ミナトはそのボールの中で、未だにそこに戻らず空のままのボールを指で突く。
家主が戻らないボールは、抵抗なくテーブルを滑るように進み、残り二つのボールにぶつかった。
動きを止めたこのボールは、三年前から使われていない。
彼は頑なにボールに戻ることはしなかった。


「まだ起きていたのか」


ボールを指先で弄んでいたミナトに、世羅は驚いたように大きな瞳を更に見開いた。
そして、ミナトの指の先にあるボールに目を止めた世羅は誤魔化すように小さく苦い笑みを浮かべた。
そっと、ボールの中で眠っている二人を起こさないようにミナトに近づいた世羅はミナトから少し離れた所で足を止めた。
椅子に座っているミナトの、ちょうど向かい側に当たる部分で。
わざと遠くの方に、世羅の目の前に置かれている辞典を、世羅はそっと抱え上げた。


「名前、決めていたのか?」

「まさか」


名付け辞典と書かれた表紙を指先で撫でる世羅の言葉を、ミナトはあっさりと切って捨てた。
思わずと言ったように弾いたボールは、あっさりとミナトの指先を離れていってしまった。
追いかけることもせず、ミナトはじっとボールの行く先を見送る。
ボールは世羅の目と鼻の先でゆっくりと動きを止めた。


「名前なんていらない」

「ミニリュウは欲しいって言ってたぞ」

「だから?ボクには関係ない
だいたいゲットすることだって拒んでたはずなんだ。

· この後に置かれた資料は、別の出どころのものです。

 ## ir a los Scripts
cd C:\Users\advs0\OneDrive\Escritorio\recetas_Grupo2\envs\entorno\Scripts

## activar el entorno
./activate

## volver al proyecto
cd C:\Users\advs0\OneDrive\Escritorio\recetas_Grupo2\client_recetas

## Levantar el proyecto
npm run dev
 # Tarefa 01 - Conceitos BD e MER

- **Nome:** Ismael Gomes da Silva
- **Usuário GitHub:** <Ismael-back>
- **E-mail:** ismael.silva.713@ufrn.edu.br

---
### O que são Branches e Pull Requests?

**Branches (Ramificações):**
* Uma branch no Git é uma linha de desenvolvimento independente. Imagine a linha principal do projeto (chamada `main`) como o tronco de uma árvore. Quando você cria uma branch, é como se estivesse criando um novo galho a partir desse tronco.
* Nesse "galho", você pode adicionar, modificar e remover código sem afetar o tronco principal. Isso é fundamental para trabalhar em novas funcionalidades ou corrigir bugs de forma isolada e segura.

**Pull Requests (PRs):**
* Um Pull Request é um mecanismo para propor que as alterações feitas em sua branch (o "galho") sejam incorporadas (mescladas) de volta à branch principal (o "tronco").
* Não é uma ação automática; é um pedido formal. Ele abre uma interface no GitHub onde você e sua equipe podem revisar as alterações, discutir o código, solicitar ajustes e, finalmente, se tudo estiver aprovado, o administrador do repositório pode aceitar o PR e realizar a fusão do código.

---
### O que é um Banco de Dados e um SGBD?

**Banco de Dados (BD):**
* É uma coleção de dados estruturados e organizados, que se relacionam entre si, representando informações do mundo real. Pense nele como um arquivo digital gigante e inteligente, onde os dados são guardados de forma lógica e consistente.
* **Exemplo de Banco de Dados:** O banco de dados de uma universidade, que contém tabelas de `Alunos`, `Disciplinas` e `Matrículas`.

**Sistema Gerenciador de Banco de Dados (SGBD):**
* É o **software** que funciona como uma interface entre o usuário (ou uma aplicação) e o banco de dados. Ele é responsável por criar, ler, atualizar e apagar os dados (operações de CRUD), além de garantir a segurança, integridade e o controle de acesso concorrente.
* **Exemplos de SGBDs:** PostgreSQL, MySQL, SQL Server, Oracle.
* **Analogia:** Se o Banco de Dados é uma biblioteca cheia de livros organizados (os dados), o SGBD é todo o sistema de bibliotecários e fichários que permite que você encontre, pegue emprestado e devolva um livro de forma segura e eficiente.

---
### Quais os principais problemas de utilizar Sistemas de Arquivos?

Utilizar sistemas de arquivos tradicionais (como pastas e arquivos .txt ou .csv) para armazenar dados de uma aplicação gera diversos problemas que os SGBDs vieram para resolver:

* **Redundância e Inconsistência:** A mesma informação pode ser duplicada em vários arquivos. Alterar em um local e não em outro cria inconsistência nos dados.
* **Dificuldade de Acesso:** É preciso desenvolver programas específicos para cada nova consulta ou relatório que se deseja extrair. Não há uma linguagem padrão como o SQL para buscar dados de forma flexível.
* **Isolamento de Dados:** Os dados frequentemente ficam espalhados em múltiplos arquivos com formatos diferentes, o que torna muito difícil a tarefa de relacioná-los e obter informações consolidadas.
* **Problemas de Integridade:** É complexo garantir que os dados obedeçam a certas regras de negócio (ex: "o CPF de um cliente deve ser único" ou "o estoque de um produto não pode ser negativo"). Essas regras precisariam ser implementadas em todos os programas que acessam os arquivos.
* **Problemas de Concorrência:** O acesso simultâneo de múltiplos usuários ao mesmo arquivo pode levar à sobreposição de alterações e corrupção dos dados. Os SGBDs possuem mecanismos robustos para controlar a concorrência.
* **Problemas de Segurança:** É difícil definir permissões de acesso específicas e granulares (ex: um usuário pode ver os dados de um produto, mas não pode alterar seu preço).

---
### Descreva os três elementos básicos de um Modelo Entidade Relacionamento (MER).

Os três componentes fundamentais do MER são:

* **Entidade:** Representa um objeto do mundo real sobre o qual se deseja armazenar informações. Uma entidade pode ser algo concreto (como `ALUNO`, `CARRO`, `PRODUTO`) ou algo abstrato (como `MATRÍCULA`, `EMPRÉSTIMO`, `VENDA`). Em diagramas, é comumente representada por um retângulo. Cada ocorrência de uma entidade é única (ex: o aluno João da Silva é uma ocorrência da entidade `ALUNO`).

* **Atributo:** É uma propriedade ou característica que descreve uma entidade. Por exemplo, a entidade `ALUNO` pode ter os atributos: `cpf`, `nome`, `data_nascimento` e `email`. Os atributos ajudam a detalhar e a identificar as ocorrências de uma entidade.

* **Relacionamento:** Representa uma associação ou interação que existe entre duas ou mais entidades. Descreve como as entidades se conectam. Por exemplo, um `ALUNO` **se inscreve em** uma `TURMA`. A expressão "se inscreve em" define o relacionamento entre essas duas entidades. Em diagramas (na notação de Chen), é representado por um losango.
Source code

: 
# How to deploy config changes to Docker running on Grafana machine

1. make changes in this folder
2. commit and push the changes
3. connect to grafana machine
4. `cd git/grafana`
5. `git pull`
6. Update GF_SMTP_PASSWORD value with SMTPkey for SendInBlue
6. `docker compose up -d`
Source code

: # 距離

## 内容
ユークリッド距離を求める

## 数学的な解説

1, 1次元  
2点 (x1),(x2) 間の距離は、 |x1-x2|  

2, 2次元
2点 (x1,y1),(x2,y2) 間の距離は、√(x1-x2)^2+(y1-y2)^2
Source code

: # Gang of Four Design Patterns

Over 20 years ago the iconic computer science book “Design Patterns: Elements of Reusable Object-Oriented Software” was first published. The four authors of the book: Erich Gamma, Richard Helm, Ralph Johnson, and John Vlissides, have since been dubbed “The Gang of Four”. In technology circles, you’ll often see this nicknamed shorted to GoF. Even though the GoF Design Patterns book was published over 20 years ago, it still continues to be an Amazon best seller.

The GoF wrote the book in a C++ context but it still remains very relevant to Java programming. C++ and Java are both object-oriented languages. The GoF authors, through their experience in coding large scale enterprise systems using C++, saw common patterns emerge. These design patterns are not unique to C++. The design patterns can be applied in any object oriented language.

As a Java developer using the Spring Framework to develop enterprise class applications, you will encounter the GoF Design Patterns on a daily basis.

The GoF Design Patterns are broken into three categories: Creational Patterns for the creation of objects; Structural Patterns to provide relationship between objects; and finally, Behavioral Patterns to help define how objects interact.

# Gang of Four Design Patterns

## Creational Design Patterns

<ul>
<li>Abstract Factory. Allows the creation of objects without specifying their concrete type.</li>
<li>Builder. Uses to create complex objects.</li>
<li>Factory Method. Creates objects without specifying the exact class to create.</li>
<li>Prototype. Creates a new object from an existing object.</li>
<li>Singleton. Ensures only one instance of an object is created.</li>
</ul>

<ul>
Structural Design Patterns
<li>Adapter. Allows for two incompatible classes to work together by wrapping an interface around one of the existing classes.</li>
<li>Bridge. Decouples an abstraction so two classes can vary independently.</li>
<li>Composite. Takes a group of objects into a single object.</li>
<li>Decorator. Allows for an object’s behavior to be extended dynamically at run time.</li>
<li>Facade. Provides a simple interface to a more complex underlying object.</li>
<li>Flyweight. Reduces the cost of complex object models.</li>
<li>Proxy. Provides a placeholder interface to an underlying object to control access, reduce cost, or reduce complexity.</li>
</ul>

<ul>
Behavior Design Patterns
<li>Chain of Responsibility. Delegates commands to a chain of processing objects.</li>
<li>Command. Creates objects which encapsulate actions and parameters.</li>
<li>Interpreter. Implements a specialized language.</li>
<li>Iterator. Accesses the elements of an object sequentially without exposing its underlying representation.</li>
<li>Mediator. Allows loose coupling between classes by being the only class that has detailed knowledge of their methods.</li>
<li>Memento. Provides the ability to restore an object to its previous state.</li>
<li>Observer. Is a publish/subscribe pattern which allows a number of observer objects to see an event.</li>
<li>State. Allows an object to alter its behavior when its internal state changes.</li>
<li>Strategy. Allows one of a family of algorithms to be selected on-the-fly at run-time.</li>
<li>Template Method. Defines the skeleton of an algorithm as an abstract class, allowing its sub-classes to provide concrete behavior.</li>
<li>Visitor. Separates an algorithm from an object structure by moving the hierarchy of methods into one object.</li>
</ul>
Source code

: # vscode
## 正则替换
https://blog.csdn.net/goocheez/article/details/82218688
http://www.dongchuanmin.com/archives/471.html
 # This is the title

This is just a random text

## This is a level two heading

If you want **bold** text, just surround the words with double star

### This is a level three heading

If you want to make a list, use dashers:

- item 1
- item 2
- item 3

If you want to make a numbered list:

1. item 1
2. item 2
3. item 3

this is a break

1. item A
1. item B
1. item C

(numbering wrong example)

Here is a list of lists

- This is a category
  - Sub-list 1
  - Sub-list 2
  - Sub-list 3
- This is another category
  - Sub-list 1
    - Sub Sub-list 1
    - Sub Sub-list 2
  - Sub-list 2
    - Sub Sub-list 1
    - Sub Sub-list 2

それなのに名前まであげるとかどうかしてる」


吐き出すようにそう告げたミナトに、世羅は眉を下げて遠慮がちに笑みを浮かべた。
寂しさを押し殺すようなその表情を、ただ見上げる。
懐かしむように瞳を細めた世羅は、そっと瞼を閉じた。


「でも、オレは名前をもらって嬉しかった」


優しい記憶に身を委ねるように。
ふと密かに輝くように笑みを浮かべた世羅に、ミナトは強く唇を噛みしめた。
吐き出した息と共に漏れだした言葉は、酷く冷たく突き刺さった。


「本当に?本当にあのときそう思ったの?」


俯いてしまったミナトの声色に、世羅はただただ言葉を失った。
何度か口を開閉したが、そこから意味のある音がこぼれることは遂に無かった。
一切を拒絶するような、濁った藍色の旋毛を見つめていた。
少々乱暴な音を立ててミナトが椅子を引いたのは、それからしばらくしてからだった。


「……もう、寝る」

「あ、ああ……明日はジム戦だろう?ゆっくり休むんだぞ」


ミナトはそれに返事をすることも振り返ることもなく、寝室へと身を翻した。
遠くなる背中を、世羅は目を逸らすことで見送った。
室内には不自然に静かな音だけが響いていた。


「……本当は、重くて重くて仕方がないんだ。この名前も」


世羅はそっと辞書の表面を撫でると、元の位置へと慎重な手つきで戻す。
目の前に静止しているモンスターボールを見下ろし、二つ並んでいるボールの少し離れた所に置き直した。
ボールとテーブルの表面がぶつかる、軽くて乾いた音が嫌に耳に届いた。